We see an opportunity, a huge opportunity, in Ireland. Brexit will oblige most of the Fintech to open a second instance in Europe. Most of them, they’re moving to Ireland. This is a good focus for Talent Garden to bring these companies and starting these companies in Ireland. We have several companies that are already interested from London to come here.

Dattoli: At the global level, you have to consider co-working space occupy .2 per cent of the total office market. All the analysis evaluating the need, shows somewhere around 25-30 per cent of space will be co-working in the next 20 years. So, it’s true there [is competition] but the opportunity is huge.

Dublin Globe: What are some of the other benefits of your network of Gardens in Europe and America?

Ascani: We are meeting corporations as part of the relationship in Talent Garden.

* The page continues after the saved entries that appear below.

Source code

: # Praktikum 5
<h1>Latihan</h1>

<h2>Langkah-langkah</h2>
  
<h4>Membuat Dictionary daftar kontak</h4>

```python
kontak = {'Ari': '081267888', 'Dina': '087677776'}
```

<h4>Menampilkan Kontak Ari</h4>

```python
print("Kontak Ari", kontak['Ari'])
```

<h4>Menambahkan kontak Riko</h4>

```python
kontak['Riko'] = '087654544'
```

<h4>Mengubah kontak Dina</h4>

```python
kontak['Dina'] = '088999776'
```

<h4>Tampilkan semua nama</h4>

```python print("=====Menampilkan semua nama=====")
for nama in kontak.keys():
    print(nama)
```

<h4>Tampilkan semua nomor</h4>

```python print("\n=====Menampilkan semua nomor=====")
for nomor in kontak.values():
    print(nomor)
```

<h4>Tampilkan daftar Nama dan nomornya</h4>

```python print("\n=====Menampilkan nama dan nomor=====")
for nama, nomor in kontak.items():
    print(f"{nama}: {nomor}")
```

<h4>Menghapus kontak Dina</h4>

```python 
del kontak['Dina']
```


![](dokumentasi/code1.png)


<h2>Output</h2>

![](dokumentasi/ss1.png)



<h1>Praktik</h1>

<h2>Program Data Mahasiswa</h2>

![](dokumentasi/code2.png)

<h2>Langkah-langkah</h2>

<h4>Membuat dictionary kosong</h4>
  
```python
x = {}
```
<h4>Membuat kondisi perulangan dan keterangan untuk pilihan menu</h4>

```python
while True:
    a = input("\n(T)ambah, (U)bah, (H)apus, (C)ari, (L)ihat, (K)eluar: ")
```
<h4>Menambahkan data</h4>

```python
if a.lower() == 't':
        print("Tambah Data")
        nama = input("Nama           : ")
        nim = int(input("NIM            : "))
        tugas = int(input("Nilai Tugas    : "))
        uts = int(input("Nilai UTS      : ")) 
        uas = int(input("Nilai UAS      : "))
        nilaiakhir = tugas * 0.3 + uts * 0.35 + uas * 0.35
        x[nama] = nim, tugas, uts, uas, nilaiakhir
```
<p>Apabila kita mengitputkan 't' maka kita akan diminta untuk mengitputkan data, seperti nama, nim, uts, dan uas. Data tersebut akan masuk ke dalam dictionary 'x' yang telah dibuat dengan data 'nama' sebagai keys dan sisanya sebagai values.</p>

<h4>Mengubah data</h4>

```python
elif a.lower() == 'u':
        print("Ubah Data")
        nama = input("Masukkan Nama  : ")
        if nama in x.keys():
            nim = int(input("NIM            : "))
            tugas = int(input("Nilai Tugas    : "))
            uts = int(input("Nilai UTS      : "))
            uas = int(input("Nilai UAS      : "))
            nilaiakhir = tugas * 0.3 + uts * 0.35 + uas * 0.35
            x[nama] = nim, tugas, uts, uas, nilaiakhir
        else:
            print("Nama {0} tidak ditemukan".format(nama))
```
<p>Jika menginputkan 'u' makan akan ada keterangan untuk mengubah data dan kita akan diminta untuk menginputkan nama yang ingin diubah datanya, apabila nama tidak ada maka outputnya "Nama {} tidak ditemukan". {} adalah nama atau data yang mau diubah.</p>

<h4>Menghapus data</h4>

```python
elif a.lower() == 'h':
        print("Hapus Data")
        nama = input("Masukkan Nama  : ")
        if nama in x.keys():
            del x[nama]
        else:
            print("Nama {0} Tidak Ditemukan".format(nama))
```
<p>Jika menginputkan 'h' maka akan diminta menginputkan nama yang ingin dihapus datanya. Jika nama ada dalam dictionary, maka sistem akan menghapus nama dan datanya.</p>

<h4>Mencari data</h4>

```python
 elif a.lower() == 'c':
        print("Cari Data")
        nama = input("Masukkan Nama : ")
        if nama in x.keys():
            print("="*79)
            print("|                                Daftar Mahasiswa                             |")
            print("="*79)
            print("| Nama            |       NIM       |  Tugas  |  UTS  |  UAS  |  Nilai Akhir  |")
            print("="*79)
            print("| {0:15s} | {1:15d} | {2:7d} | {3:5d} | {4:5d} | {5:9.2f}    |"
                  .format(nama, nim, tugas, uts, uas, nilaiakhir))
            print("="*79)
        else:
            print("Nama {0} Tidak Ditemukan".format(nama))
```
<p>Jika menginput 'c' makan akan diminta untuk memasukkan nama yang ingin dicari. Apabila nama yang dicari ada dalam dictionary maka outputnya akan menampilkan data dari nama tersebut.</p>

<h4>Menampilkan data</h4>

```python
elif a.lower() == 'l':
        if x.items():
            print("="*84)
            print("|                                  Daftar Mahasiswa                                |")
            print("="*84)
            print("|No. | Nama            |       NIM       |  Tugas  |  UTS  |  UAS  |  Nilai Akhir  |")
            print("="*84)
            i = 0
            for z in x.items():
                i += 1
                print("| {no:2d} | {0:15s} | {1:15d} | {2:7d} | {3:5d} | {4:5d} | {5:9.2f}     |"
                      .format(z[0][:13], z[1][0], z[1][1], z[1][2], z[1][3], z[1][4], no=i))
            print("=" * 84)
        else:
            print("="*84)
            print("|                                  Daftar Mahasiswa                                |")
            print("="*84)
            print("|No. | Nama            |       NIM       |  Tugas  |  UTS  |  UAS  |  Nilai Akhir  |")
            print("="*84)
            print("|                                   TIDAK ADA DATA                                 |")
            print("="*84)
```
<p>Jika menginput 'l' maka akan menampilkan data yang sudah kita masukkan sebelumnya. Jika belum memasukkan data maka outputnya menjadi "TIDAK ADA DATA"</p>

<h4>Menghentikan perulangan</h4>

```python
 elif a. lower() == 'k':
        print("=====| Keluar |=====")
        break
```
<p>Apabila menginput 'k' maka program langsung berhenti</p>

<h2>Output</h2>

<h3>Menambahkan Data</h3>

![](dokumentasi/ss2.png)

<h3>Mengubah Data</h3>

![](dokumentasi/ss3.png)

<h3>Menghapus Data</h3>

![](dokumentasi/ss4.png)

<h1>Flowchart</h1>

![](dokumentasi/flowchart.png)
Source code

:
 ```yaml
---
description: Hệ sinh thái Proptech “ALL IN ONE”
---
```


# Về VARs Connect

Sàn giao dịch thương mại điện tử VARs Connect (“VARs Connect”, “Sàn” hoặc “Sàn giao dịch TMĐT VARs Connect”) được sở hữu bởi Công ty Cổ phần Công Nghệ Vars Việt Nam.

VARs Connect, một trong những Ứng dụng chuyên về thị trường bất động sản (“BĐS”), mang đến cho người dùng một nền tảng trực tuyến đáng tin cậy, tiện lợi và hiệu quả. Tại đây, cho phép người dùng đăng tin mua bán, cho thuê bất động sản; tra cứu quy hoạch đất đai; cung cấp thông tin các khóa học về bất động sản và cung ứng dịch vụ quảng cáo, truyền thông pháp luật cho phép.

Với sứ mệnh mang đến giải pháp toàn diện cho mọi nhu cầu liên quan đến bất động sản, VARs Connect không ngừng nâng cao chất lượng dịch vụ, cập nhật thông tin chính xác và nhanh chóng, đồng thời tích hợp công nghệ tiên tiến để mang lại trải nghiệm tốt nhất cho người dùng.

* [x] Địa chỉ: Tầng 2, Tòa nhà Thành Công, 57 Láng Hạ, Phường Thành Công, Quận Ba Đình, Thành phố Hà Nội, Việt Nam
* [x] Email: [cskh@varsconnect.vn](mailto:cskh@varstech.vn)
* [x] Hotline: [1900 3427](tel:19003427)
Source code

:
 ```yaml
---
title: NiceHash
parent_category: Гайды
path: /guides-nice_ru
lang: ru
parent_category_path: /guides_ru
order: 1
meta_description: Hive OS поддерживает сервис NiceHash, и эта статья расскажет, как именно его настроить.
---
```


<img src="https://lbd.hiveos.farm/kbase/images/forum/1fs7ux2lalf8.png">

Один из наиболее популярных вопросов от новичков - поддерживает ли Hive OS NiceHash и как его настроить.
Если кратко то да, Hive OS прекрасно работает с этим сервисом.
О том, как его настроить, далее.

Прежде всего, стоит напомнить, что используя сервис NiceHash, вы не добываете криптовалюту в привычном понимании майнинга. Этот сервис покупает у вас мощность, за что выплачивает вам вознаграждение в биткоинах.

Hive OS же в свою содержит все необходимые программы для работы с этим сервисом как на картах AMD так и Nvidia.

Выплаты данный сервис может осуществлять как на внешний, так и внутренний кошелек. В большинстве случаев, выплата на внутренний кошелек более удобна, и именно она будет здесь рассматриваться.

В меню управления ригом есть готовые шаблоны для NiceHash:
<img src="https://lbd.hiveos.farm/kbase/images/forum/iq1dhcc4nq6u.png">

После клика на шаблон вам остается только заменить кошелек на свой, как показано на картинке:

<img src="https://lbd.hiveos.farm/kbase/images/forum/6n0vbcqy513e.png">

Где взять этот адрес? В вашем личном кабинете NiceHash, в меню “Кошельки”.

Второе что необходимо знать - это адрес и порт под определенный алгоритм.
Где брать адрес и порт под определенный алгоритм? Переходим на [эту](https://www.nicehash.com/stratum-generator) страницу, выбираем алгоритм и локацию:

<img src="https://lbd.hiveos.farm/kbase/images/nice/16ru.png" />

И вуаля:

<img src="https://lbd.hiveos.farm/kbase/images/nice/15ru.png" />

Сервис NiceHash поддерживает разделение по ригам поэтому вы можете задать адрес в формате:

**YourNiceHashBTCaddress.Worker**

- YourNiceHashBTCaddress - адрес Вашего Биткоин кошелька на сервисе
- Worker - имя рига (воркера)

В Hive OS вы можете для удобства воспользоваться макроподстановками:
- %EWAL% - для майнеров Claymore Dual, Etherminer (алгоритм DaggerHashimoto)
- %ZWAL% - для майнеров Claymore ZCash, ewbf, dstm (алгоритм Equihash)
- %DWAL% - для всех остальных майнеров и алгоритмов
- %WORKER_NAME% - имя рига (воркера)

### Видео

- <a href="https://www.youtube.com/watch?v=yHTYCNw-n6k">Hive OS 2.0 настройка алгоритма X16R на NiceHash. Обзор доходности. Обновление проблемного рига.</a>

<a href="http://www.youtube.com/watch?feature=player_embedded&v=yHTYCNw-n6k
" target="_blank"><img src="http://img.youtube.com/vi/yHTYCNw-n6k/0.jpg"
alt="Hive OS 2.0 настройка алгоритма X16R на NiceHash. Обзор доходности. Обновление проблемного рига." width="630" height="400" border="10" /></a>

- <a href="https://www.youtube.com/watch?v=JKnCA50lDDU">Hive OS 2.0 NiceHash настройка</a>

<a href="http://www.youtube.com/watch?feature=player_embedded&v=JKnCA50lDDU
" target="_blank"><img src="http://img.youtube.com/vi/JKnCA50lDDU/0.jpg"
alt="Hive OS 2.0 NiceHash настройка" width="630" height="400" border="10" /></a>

All of the corporates are very interested in solving problems. Most of them need to interact with startups to have innovation that is not coming from inside. The very good thing is that at Talent Garden, we can do what we call “Call for Talent.” It means doing a specific programme for corporate. We call all the startups from Copenhagen to Vienna to Milano, etc. see which one would be interested in working with the corporation. That gives access to the corporate work.

Dublin Globe: What’s your ideal client in the Dublin Talent Garden?

Ascani: The ideal is quite large, because we want an ecosystem inside. We want from small startups and international companies that need an operation here, but we also want the freelancers, the web agencies, and app developers. They will be there to help the startups develop things externally. This is the full mix. That’s how you create an ecosystem.